• What is being asked: Transcribe exactly the lines that fall between the one holding "Module and package.json" and the one holding "2021-12-23 18:22:29, total: 24008.671, p: -290.330, delta:5.875", inclusive, from the entries below.

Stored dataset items
***

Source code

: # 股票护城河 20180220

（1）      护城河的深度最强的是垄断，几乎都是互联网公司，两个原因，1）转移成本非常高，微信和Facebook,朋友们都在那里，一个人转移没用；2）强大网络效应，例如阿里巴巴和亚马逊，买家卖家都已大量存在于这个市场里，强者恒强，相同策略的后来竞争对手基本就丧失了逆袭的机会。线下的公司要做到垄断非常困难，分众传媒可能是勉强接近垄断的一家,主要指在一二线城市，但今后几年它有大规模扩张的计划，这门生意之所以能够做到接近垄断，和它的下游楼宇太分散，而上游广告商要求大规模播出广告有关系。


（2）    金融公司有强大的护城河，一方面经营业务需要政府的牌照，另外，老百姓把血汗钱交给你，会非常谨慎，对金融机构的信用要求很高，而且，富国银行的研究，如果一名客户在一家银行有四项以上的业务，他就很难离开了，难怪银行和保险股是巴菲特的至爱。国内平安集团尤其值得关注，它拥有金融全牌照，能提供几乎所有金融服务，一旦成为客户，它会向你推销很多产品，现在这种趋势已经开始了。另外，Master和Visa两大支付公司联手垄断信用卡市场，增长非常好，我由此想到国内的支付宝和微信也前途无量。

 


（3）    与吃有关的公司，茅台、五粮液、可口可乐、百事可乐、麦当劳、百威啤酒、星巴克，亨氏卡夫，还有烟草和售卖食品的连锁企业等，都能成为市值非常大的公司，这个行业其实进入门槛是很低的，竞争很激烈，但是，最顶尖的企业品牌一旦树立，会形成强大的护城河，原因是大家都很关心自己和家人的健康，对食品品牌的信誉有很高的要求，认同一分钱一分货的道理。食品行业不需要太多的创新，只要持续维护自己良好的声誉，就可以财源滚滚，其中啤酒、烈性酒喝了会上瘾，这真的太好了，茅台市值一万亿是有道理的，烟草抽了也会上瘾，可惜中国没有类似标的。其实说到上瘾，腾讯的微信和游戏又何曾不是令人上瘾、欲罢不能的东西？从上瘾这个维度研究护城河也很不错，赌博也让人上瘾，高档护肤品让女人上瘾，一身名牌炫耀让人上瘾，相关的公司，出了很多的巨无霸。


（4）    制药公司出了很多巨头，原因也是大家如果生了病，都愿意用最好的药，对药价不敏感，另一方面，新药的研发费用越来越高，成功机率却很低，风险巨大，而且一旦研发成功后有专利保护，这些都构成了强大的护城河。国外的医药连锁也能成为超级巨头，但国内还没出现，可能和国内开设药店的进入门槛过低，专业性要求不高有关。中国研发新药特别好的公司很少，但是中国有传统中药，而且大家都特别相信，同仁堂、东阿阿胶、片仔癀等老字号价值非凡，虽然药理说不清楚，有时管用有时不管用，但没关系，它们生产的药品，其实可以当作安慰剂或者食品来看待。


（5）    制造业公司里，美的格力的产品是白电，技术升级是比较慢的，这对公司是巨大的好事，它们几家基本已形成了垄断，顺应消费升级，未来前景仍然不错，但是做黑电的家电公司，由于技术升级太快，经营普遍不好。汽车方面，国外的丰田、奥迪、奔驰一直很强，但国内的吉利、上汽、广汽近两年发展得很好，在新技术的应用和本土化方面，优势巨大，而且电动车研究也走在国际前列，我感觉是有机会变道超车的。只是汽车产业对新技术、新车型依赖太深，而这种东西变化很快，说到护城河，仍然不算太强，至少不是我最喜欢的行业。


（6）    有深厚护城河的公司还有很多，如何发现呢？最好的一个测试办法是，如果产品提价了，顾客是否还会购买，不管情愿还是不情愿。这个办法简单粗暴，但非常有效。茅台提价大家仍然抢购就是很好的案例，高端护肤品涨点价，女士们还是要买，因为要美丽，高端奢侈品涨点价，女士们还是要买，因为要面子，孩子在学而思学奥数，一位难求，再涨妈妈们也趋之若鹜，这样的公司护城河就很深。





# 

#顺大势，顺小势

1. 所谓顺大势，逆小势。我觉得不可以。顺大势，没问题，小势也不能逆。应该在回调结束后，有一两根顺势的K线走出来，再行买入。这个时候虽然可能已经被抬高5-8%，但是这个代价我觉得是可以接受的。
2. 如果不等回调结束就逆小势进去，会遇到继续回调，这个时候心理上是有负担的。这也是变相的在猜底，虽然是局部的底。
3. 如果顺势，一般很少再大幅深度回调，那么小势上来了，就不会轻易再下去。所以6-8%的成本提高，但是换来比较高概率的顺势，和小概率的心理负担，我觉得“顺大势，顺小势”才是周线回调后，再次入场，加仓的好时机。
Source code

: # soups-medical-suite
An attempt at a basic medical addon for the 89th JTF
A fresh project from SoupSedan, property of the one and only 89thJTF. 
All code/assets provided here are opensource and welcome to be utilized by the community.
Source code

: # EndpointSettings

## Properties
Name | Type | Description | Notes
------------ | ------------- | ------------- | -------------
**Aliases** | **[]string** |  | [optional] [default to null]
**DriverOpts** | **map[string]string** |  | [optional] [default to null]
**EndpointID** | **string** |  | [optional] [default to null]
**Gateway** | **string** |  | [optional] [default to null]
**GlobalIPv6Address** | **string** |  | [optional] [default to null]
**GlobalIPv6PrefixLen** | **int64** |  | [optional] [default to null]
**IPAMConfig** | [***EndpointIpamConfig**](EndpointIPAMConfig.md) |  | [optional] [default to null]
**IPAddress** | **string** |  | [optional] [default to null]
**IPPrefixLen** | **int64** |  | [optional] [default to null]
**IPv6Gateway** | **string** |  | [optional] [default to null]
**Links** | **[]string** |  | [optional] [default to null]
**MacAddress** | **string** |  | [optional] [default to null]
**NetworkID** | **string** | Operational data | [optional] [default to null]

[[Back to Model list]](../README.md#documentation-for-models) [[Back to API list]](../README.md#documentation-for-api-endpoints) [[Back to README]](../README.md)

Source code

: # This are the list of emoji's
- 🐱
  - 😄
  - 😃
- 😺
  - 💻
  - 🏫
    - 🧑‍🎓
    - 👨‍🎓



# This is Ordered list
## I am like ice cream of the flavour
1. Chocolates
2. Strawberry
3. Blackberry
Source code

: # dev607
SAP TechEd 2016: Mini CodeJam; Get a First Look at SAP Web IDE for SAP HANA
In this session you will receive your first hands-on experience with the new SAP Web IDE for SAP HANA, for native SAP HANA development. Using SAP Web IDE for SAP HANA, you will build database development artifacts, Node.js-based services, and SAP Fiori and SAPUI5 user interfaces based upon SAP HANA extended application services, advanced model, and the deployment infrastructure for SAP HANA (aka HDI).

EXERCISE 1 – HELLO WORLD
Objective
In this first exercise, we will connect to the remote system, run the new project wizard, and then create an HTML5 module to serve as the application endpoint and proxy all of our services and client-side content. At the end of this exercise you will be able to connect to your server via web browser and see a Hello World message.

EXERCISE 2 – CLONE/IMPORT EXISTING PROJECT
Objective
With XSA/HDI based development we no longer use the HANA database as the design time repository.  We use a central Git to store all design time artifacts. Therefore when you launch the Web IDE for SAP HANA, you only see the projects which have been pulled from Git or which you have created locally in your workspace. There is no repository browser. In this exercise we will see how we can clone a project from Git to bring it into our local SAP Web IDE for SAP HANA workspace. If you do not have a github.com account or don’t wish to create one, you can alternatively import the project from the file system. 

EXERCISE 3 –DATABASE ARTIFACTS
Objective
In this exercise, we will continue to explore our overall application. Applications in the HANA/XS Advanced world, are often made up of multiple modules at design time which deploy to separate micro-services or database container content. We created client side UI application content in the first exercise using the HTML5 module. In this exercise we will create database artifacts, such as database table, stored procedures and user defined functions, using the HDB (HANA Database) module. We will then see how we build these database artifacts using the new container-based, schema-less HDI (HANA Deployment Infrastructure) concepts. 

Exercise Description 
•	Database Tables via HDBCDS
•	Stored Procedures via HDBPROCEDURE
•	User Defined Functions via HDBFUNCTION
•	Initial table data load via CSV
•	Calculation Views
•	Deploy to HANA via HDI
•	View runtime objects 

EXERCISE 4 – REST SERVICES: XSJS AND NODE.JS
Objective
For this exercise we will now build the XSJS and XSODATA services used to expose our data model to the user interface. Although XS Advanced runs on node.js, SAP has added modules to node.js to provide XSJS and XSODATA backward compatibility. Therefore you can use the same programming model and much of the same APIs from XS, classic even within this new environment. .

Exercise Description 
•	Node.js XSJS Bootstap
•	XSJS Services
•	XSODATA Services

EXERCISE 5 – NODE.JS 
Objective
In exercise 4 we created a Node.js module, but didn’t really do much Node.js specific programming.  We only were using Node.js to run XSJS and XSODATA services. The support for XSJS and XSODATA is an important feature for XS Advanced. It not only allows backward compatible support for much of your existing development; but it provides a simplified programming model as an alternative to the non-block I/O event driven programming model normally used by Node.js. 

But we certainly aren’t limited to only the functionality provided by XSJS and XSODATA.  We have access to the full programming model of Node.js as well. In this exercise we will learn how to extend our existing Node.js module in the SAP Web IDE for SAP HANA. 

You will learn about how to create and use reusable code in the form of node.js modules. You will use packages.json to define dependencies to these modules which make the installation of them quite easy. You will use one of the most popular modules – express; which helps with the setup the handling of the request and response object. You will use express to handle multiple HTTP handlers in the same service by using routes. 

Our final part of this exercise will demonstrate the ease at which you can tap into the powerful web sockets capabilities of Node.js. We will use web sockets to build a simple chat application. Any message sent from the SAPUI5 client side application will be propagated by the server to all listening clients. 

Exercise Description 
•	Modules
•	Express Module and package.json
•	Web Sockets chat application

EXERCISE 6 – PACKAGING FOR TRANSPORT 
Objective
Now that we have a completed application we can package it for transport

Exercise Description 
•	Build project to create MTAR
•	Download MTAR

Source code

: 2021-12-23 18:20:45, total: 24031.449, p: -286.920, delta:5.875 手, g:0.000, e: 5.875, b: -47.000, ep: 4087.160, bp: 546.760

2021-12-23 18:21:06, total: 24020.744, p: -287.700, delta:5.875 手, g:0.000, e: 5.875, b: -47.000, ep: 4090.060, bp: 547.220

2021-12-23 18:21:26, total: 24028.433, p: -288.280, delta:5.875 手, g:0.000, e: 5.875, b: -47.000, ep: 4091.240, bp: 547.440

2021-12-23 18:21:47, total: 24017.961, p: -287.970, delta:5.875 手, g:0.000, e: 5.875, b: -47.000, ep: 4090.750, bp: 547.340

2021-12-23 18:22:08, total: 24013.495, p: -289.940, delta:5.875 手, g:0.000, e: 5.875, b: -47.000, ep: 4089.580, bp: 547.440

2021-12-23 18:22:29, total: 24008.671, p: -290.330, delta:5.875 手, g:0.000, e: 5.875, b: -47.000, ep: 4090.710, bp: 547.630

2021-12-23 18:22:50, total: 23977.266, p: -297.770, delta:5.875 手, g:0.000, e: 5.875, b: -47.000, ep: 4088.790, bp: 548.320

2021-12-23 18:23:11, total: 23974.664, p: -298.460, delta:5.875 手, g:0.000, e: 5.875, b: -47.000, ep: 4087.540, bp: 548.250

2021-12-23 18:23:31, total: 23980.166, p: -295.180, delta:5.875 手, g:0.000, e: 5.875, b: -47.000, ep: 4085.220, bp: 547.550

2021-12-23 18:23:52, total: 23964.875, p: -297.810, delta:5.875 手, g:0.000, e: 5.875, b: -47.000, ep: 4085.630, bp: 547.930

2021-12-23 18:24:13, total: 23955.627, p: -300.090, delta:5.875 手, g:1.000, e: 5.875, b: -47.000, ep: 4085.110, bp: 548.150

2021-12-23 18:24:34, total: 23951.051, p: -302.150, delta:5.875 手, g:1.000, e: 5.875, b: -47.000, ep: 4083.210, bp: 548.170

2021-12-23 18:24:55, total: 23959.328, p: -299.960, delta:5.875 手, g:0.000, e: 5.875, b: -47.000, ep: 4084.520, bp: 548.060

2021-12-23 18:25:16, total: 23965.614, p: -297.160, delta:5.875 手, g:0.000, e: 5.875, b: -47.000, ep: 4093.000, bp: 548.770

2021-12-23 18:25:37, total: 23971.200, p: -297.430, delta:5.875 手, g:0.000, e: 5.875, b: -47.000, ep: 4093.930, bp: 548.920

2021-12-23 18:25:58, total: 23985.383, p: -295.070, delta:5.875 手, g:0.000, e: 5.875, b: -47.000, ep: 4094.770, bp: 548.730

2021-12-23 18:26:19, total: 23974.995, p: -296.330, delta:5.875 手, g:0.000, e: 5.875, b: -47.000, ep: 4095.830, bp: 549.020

***

• Task solution:
•	Express Module and package.json
•	Web Sockets chat application

EXERCISE 6 – PACKAGING FOR TRANSPORT 
Objective
Now that we have a completed application we can package it for transport

Exercise Description 
•	Build project to create MTAR
•	Download MTAR

Source code

: 2021-12-23 18:20:45, total: 24031.449, p: -286.920, delta:5.875 手, g:0.000, e: 5.875, b: -47.000, ep: 4087.160, bp: 546.760

2021-12-23 18:21:06, total: 24020.744, p: -287.700, delta:5.875 手, g:0.000, e: 5.875, b: -47.000, ep: 4090.060, bp: 547.220

2021-12-23 18:21:26, total: 24028.433, p: -288.280, delta:5.875 手, g:0.000, e: 5.875, b: -47.000, ep: 4091.240, bp: 547.440

2021-12-23 18:21:47, total: 24017.961, p: -287.970, delta:5.875 手, g:0.000, e: 5.875, b: -47.000, ep: 4090.750, bp: 547.340

2021-12-23 18:22:08, total: 24013.495, p: -289.940, delta:5.875 手, g:0.000, e: 5.875, b: -47.000, ep: 4089.580, bp: 547.440

2021-12-23 18:22:29, total: 24008.671, p: -290.330, delta:5.875 手, g:0.000, e: 5.875, b: -47.000, ep: 4090.710, bp: 547.630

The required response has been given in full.